Per Autostrade oggi è il D-Day. Tutti gli occhi sono puntati sull’attesissimo Cda di Atlantia, la holding a guida Benetton che controlla Autostrade, ma se le sue mosse corrisponderanno ai rumors della vigilia, la rottura con il Governo pare inevitabile e sul tavolo potrebbe tornare l’arma della revoca della concessione autostradale.
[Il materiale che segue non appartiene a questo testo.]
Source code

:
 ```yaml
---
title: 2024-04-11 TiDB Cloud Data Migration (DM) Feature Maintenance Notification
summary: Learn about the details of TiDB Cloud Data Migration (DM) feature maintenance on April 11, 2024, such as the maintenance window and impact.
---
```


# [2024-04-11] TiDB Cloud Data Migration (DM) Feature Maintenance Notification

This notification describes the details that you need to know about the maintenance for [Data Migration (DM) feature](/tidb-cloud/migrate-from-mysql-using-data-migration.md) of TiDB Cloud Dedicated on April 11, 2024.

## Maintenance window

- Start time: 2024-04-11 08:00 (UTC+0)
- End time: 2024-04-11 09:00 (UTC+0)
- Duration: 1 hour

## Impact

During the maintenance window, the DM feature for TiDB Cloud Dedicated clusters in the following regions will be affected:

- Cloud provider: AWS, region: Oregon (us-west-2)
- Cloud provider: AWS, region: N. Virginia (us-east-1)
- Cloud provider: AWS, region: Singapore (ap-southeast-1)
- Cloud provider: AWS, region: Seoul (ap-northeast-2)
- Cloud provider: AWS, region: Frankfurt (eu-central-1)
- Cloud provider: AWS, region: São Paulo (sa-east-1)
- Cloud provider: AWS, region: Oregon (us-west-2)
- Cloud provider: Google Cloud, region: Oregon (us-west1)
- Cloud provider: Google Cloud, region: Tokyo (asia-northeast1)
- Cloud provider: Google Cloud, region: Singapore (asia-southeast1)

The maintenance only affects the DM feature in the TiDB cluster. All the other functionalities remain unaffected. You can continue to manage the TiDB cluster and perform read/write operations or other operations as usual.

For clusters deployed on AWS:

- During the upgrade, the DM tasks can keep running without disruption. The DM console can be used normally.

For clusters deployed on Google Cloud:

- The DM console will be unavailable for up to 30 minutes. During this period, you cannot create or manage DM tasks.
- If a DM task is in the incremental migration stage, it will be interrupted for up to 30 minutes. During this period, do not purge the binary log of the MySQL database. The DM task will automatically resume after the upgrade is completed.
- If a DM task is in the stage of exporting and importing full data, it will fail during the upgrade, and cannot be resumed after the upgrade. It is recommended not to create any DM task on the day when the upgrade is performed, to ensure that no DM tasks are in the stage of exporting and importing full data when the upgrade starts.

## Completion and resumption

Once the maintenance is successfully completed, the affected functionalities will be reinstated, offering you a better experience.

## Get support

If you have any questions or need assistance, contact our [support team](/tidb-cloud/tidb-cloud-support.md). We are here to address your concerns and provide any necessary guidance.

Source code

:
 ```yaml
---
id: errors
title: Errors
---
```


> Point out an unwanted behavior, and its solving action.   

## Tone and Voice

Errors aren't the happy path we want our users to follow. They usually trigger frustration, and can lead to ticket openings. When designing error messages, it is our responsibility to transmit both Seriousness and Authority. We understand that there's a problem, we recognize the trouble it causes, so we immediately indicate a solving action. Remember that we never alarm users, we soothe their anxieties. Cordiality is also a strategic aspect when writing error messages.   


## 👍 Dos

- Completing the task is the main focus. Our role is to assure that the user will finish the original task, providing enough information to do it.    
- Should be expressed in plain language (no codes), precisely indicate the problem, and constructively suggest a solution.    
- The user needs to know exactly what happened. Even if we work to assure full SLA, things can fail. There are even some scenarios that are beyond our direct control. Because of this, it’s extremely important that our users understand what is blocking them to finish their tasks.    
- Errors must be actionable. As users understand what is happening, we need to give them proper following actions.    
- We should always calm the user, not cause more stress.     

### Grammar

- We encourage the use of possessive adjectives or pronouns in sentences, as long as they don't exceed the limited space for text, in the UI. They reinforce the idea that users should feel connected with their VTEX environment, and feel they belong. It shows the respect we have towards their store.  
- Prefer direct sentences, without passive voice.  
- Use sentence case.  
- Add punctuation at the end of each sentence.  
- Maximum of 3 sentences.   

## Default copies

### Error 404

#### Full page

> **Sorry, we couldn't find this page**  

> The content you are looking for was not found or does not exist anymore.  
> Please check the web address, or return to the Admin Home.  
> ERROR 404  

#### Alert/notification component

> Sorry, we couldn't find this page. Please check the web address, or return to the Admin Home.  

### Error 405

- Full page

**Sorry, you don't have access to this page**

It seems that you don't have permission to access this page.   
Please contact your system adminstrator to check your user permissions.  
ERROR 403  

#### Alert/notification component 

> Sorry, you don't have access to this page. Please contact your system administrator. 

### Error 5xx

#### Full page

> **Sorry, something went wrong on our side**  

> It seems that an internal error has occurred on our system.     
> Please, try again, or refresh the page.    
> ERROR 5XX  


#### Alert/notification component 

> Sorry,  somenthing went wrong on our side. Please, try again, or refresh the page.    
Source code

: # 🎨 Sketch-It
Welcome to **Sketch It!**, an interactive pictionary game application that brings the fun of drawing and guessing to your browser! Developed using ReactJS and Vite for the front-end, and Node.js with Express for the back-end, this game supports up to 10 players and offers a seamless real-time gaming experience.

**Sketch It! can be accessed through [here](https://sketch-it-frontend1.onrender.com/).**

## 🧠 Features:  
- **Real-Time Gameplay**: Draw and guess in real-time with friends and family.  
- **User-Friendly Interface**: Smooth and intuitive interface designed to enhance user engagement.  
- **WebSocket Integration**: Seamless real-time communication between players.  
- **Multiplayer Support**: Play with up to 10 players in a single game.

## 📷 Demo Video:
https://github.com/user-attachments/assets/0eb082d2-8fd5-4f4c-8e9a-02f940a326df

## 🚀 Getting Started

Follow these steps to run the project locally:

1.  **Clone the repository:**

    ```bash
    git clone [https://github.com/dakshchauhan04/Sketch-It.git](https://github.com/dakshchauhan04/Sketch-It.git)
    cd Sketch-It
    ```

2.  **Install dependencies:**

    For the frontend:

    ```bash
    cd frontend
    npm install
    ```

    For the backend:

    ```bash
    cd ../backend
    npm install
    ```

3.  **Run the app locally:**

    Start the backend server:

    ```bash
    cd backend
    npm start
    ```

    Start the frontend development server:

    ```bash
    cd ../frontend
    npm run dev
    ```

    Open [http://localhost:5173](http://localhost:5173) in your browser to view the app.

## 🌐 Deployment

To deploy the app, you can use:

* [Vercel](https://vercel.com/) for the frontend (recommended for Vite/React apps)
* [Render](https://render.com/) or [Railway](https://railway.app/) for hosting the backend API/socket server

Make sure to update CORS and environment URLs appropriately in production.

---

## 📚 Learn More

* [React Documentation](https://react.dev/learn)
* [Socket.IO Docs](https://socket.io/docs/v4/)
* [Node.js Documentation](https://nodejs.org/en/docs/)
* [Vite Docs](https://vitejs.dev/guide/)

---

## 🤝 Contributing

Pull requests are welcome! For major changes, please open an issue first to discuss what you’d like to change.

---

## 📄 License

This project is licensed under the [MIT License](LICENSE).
Dopo aver sondato i suoi soci e soprattutto gli investitori internazionali di Autostrade, Atlantia sarebbe intenzionata a decidere lo spin off di Autostrade e la sua vendita sul mercato. Un’operazione che ridimensionerebbe di molto il ruolo della Cdp, che, in base agli accordi del 15 luglio, puntava invece ad entrare in Autostrade attraverso un aumento di capitale riservato e ad assumerne la guida. Ma questa ultima ipotesi ha allarmato moltissimo i fondi internazionali, da tempo soci dei Benetton in Autostrade, che temono di diluirsi troppo.
Le loro rimostranze – unitamente a due grossi problemi irrisolti come il computo e l’attribuzione del debito e la manleva per le responsabilità passate di Autostrade – avrebbero indotto Benetton a cambiare strada, anche a costo di fare infuriare il premier Giuseppe Conte, che mercoledì ha raccomandato ai ministri competenti – Gualtieri e De Micheli, soprattutto – ma anche alla Cdp di scongiurare mosse irrevocabili di Atlantia e di cercare un compromesso in extremis, salvo rimettere sul tavolo l’arma della revoca della concessione in caso di disaccordo.
Oggi sul futuro di Autostrade si alza il sipario, ma, salvo una riappacificazione dell’ultima ora, l’aria che tira è quella di una fragorosa rottura con il Governo, con tutto quel che ne consegue. E non è un caso che ieri la Borsa abbia premiato il titolo di Atlantia, che intravede libero da ipoteche statali, con un balzo di oltre il 3 per cento.